# Skacel Collections - free patterns



## pin_happy (Mar 23, 2012)

sharing the link:

So you think you have enough!!!

http://www.skacelknitting.com/s.nl/sc.2/category.44688/it.C/.f

Enjoy.


----------



## PointySticksNStones (Mar 20, 2012)

thanks for the link. I found a couple I liked.


----------



## String Queen (Apr 9, 2012)

I like the blue diagonal knit sweater. 

Robin


----------



## Swedenme (May 28, 2014)

Thank you for the link


----------



## crispie (Dec 17, 2011)

I also found some; never can have enough.


----------



## Patsy Ruth (Apr 19, 2013)

THANK YOU!!!


----------



## Viwstitcher (Jul 29, 2013)

My thanks too, I found a couple really nice shawl patterns.


----------



## standsalonewolf (Dec 1, 2011)

a knitters dream thank you :thumbup:


----------



## MaryCarter (Oct 17, 2011)

Thank you


----------



## kiwiannie (Jul 30, 2011)

Thanks for the link,some pretty patterns.


----------



## jstrr1 (Feb 26, 2011)

oh, thank you so MUCH. I have almost as many patterns as I have yarn..so much to knit, so little time.


----------



## knitnanny (Feb 28, 2012)

Never enough patterns! Thanks..


----------



## 23607 (Jun 6, 2011)

Thank you!


----------



## dodyann (Oct 7, 2012)

Thanks so much, this looks really nice and is sectioned out by types of patterns, love it.


----------



## DollieD (Mar 7, 2011)

The scarfs wraps and shawls, is what I have been using for all my moebius scarfs.
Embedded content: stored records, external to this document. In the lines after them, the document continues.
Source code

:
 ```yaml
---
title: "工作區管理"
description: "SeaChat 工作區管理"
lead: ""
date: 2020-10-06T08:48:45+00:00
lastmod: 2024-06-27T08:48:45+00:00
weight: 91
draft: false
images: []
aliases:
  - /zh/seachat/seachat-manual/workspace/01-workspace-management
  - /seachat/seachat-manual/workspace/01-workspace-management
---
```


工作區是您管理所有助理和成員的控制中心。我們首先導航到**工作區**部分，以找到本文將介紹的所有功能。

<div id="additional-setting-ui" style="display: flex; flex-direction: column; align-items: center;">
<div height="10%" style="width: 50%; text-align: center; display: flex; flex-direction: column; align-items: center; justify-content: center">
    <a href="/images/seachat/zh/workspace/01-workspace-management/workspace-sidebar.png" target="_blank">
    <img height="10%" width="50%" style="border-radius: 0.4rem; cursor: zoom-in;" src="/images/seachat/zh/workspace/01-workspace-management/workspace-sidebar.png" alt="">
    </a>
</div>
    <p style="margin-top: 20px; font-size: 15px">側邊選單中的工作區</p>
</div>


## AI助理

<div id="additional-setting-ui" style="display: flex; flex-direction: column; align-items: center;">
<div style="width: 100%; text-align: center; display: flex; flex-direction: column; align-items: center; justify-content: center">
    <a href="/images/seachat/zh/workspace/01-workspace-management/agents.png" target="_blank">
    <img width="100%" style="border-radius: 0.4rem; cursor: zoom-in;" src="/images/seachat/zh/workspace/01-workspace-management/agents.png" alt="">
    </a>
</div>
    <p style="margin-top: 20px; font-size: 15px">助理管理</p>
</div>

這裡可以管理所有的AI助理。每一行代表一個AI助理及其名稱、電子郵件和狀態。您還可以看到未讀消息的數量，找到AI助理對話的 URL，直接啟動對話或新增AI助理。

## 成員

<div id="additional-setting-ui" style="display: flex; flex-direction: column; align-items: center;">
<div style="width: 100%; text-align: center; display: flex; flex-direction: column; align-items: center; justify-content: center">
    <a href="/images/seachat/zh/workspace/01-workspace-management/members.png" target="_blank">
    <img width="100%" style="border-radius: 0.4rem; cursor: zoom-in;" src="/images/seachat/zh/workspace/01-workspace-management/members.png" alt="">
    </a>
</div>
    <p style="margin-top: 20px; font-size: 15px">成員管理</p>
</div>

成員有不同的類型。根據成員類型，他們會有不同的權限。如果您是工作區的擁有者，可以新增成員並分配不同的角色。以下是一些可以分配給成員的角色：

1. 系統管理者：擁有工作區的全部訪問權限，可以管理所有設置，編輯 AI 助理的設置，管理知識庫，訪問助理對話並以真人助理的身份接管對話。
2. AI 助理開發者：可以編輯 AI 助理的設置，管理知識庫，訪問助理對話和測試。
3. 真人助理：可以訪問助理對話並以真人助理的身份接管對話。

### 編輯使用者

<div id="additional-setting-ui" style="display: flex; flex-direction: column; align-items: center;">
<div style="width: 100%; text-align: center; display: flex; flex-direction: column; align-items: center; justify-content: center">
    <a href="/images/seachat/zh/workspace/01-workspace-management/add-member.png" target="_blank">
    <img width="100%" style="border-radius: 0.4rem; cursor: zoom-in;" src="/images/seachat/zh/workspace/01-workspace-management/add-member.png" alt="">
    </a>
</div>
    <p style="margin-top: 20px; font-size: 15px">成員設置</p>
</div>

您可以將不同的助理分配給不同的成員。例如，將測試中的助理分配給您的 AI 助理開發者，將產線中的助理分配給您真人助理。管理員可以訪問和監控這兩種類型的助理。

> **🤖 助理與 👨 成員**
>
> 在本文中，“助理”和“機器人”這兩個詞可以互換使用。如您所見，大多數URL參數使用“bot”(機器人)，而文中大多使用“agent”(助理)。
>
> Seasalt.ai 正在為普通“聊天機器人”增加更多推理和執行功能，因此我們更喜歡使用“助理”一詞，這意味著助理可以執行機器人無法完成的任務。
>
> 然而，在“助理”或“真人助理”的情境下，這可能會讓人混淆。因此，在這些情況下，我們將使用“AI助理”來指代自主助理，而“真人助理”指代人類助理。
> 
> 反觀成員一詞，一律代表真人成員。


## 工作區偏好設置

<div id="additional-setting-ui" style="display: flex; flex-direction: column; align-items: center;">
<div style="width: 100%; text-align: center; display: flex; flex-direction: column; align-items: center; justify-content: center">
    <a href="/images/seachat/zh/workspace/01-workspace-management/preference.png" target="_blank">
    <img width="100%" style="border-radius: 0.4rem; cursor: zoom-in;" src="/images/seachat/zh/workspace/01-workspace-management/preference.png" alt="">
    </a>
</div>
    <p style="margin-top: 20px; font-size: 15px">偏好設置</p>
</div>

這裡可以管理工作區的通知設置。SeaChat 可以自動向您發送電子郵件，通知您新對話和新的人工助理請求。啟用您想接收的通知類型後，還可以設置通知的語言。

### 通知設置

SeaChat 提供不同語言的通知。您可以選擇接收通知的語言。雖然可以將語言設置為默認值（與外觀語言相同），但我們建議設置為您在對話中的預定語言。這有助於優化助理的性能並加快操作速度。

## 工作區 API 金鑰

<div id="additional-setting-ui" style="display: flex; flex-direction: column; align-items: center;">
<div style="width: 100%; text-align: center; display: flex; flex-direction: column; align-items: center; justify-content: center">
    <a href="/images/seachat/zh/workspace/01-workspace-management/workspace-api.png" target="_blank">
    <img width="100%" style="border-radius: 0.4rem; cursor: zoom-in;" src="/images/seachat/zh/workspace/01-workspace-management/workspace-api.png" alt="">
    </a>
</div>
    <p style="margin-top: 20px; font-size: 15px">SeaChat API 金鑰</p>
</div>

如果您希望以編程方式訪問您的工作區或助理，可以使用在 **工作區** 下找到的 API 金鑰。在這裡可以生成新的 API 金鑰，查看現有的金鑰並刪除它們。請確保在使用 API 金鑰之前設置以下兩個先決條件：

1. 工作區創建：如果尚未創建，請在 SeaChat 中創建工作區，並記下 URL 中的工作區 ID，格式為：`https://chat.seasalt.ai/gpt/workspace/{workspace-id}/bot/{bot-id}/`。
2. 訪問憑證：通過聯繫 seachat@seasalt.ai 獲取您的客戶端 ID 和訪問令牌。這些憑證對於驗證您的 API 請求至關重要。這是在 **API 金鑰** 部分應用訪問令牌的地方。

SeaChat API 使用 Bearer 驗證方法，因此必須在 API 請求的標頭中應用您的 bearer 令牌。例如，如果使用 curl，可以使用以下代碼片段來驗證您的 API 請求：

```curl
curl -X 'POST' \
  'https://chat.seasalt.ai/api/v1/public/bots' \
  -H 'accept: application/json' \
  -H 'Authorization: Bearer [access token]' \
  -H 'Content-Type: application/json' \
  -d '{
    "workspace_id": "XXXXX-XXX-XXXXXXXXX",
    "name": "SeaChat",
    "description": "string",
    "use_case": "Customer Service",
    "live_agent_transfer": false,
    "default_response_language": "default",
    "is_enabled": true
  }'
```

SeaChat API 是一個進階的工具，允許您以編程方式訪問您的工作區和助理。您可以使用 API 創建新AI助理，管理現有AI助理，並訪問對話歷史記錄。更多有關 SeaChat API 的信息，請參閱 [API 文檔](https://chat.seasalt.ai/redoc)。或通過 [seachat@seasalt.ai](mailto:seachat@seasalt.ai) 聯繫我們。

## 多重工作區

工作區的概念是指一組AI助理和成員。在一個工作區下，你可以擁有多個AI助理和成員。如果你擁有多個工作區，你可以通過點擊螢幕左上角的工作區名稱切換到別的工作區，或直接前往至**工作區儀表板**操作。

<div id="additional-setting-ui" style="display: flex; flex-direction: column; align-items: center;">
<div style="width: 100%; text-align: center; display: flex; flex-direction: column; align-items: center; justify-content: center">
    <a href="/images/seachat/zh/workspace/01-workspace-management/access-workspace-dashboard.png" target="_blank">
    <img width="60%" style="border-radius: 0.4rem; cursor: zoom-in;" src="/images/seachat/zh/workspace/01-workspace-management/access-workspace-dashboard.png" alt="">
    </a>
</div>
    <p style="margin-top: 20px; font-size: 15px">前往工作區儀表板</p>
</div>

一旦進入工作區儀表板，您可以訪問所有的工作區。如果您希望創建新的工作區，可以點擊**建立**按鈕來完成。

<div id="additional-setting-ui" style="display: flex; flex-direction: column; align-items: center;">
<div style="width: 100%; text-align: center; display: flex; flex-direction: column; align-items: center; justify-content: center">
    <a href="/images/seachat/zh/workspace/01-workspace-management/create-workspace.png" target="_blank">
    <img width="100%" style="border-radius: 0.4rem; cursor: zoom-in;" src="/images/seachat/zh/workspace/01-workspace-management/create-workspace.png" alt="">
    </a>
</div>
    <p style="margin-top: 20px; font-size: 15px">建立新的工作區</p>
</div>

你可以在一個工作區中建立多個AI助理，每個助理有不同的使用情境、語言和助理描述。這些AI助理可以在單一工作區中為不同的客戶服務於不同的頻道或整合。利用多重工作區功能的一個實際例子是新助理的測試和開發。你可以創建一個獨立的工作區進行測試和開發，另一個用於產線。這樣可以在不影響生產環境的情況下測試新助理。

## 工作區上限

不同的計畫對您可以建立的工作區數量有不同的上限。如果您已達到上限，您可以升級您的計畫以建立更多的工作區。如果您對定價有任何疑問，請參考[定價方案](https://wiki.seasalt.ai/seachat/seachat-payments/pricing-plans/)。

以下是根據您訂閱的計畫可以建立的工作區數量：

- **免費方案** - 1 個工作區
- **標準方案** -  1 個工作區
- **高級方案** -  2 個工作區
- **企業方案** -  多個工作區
There are maybe eight different designs, from one basic pattern. I really like it!!!!


----------



## riversong200 (Apr 20, 2014)

Lots of pretties there. Thanks for sharing.


----------



## nancy787 (Jul 18, 2014)

Never enough! Thank you for the link.


----------



## John's old lady (Jul 14, 2012)

Lovely, thank you.


----------



## Elin (Sep 17, 2011)

Great site. Thank you.


----------



## cabbagehome (Dec 23, 2011)

PointySticksNStones said:


> thanks for the link. I found a couple I liked.


Me too.


----------